Forum Moderators: DixonJones

Message Too Old, No Replies

Unknown crawlers with dynamic ip's

Crawlers using dyamic ip's

         

rsmarsha

9:52 am on Mar 16, 2007 (gmt 0)

10+ Year Member



We have had the following crawlers hitting the site at the same time every day for a while now:

87117

16 Mar, 07:40:53, 84-12-#*$!-184.dyn.example.co.uk, 282 pages
Windows 2003, Explorer 6.0

87119

16 Mar, 07:40:53, 84-12-#*$!-194.dyn.example.co.uk, 230 pages
Windows 2003, Explorer 6.0

87116

16 Mar, 07:40:52, host-84-9-XX-50.example.com, 262 pages
Windows 2003, Explorer 6.0

They use common user agents and are coming from personal ips' ip ranges. The providers in question have either denied the crawlers are using their service, or that there is nothing they can do about it.

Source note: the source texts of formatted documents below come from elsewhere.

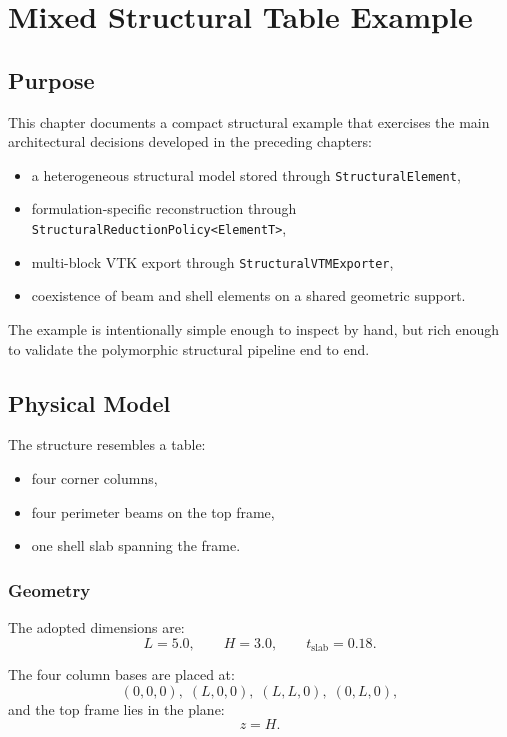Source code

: \chapter{Mixed Structural Table Example}

\section{Purpose}

This chapter documents a compact structural example that exercises the main
architectural decisions developed in the preceding chapters:
\begin{itemize}
  \item a heterogeneous structural model stored through
        \texttt{StructuralElement},
  \item formulation-specific reconstruction through
        \texttt{StructuralReductionPolicy<ElementT>},
  \item multi-block VTK export through \texttt{StructuralVTMExporter},
  \item coexistence of beam and shell elements on a shared geometric support.
\end{itemize}

The example is intentionally simple enough to inspect by hand, but rich enough
to validate the polymorphic structural pipeline end to end.

\section{Physical Model}

The structure resembles a table:
\begin{itemize}
  \item four corner columns,
  \item four perimeter beams on the top frame,
  \item one shell slab spanning the frame.
\end{itemize}

\subsection{Geometry}

The adopted dimensions are:
\[
L = 5.0, \qquad H = 3.0, \qquad t_\mathrm{slab} = 0.18.
\]

The four column bases are placed at:
\[
(0,0,0),\; (L,0,0),\; (L,L,0),\; (0,L,0),
\]
and the top frame lies in the plane:
\[
z = H.
\]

Any ideas on how we can stop the offending crawlers?

[edited by: Receptional at 10:56 am (utc) on Mar. 16, 2007]
[edit reason] Anonymised /examplified the IPs [/edit]

Receptional

10:59 am on Mar 16, 2007 (gmt 0)



I'm no programmer, but presumably they are loading these pages in very quick succession? Wouldn't it be possible to block any IP number in that ISP's range that loads (say) 10 pages in a minute for a period of (say) 10 minutes, making the crawler stop in its tracks without overly hampering the not user on the same ISP's IP number?

rsmarsha

11:25 am on Mar 16, 2007 (gmt 0)

10+ Year Member



Thats a nice idea, will have to look into how i'd go about doing that. :)

eelixduppy

11:39 am on Mar 16, 2007 (gmt 0)



Make sure you don't block Google, Yahoo, etc... :)

rsmarsha

12:51 pm on Mar 16, 2007 (gmt 0)

10+ Year Member



Yeah it wouldn't be a problem, i'd lookup the ranges for the isp of the offenders and work it around those.

Not sure how to go about it at present. No idea if you can do something like was suggested above with apache's httpd.conf or if it would have to be a php method.

The stat program that gave me the full details (bbclone), only records full details of the last 100 or so. When i get in Monday i'll take a full print of which pages they accessed that day and for how long so i can work out the pages per second block as Receptional suggested. :) The stat program that gave me the full details (bbclone), only records full details for a certain amount of previous visitors.

motorhaven

11:04 pm on Mar 16, 2007 (gmt 0)

10+ Year Member Top Contributors Of The Month



Set up honey pots that trap them and auto-ban them. Use hidden links that users can't see but the crawlers will. Exclude "valid" crawlers from the honey pot(s) via robots.txt.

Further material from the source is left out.